Scoreboard needs to know who should have access to what, so Users are Scoreboard’s form of access control. Anyone can log in with OpenId, and Administrators of scoreboards can grant access.
Administrators can also generate application tokens, which can be used to login in the same way a User would.
There are three classes of users:
Users have nothing to do with the data for your Scoreboard, but Players do. A Player is the atomic entity for scoring: that is, it’s the smallest thing you could possibly care about aggregating scores by.
It may be the case that Players map 1:1 to people, but if you are running a Trivia Night, your Player may map to a table of people, since you don’t care about breaking down who at the table answered the question. Equivalently, you could also have multiple Players for a person, but I couldn’t think of a plausible example for that…
If Players are the atomic unit, Groups are the molecular unit. Groups are simply sets of Players. There is no constraint past this: Groups do not need to be disjoint (if you need this, you will need to enforce it yourself).
To give an example, if you were running a school carnival, you would want each student to be a Player, but you could have Groups for each school house, and for each age group.
Groups can be made up of Players and other Groups. Scoreboard will try to catch any created circular dependencies and return an error, but we reserve the right to simply crash any operation if you try to do this. Yeah, don’t do that.
You may want to run multiple events using the same Players and Groups, which are represented with Games. Be aware that all Games are independent, so you should use one Game per time period: don’t try to split an event up into multiple Games (just use multiple Leaderboards to represent the different parts).
Each Game is made up of multiple Questions. When a Player answers a Question (in your application), you will do some check to see if it’s a correct answer or not, and create a Point for that Player and Question.
You can have multiple Points for a (Question, Player) pair, but Points can also have mutations.
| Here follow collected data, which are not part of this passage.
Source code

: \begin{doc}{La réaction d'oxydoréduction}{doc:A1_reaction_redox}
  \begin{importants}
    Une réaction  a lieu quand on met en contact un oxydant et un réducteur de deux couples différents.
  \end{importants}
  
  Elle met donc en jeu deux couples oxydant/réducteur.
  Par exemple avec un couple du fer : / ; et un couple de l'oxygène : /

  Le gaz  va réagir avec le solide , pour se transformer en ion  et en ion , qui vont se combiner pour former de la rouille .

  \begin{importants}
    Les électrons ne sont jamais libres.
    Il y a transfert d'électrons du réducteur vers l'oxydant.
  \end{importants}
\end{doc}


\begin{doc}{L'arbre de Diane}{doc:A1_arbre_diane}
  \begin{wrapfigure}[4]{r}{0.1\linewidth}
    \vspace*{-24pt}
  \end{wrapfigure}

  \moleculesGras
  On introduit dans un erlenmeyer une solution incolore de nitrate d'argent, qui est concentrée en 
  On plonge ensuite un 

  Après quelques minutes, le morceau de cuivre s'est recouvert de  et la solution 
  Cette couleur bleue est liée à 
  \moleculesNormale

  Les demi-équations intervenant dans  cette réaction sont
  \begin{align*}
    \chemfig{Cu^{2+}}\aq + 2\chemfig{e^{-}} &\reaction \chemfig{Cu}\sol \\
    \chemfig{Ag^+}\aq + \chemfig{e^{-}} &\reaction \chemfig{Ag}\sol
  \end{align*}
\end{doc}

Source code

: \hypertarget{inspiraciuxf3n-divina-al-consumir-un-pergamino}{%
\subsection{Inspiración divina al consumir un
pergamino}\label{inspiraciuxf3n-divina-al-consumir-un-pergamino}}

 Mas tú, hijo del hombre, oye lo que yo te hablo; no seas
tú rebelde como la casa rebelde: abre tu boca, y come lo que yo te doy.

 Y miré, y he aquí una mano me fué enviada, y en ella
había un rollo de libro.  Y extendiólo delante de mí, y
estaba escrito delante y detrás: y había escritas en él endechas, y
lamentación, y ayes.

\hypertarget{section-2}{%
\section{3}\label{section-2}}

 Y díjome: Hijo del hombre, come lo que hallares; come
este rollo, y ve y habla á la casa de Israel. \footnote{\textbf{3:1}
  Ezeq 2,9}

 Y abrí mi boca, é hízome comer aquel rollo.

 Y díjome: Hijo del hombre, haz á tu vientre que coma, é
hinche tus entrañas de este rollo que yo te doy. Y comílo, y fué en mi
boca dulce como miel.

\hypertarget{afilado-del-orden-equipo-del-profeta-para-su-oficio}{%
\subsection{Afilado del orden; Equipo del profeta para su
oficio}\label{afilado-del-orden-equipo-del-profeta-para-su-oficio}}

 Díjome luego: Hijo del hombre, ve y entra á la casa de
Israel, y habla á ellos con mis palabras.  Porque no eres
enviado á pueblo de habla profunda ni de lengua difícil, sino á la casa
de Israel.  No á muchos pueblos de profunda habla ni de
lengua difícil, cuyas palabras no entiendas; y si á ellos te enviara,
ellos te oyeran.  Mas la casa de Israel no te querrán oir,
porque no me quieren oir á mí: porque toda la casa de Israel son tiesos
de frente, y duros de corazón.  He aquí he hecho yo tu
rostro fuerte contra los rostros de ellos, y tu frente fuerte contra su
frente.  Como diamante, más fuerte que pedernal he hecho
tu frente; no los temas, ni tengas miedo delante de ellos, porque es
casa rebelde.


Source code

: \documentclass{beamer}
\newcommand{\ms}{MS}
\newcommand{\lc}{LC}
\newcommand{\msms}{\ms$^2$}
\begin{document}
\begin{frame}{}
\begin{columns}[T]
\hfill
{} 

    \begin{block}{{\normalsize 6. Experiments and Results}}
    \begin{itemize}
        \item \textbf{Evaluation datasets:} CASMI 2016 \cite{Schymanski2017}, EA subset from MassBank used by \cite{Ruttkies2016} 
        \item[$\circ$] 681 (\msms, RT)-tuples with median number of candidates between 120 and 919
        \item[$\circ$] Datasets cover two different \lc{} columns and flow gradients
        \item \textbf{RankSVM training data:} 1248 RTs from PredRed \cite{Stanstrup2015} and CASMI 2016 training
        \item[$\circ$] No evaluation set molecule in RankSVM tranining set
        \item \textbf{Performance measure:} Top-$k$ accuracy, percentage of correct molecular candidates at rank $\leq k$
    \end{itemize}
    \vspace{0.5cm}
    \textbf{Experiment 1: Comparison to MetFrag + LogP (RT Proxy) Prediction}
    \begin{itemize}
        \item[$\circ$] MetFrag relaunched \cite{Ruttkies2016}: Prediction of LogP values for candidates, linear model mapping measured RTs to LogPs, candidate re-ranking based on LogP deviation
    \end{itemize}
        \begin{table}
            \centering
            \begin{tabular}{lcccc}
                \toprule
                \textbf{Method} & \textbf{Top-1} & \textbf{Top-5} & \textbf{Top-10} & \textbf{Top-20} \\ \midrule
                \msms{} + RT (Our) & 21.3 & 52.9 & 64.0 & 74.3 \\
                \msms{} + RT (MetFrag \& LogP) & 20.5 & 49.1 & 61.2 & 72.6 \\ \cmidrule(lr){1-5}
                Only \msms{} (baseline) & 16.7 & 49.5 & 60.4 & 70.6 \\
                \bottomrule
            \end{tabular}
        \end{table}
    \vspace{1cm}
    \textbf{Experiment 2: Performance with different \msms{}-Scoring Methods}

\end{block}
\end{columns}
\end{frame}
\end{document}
To understand why both of these exist, imagine you’re running a Trivia Night, and this happens:
In order to avoid this situation, you can use this model:
Each Point has a creation timestamp, and each mutation also has a timestamp.
However, this model means that we need to have some way of evaluating the score for a Player for a Question, and this is done by a Point Scorer, which takes a Question, a collection of Points for the Question and the current game time (which allows for “decaying” scores), and returns some value.
A typical Point Scorer would be to look at the final mutation for all their answers, and choose the maximum value:
def point_scorer(question, points, timestamp):
return max(
point.mutations[-1].value
for point in points
)
In addition to Point Scorers, we also need some way of aggregating the scores for all Questions for a Player, which is a Player Scorer. This takes a collection of (Question, Score) pairs and the current game timestamp, and returns some value. Typically, you would just sum up the values.
def player_scorer(question_scores, timestamp):
return sum(
score
for question, score in question_scores
)
Using the service would be pretty pointless unless you could get your data out in some useful form, which is where Leaderboards come in (not called Scoreboards, to avoid confusion with the name of the service).
Leaderboards specify a set of Questions and Players, apply the Point Scorer for each (Question, Player) pair in those sets, applies the Player Scorer for those scores, sorts the result (either ascending or descending), and optionally limits the number of displayed results, finally exporting this data as JSON or in a HTML table.
If you were paying attention earlier (of course you were!), you would have noticed that the scoring functions have a timestamp, which leads us to the final feature of Leaderboards: they can show you different points in time. For example, if you wanted to “freeze” your scoreboard 20 minutes before the end of the competition, you could do that.
However, this also requires you to write your Scoring Functions so that they respect the current game timestamp correctly: you will likely want to have it ignore Points with a later creation timestamp, but still consider mutations with later timestamps so that mistakes in the scoring can be fixed.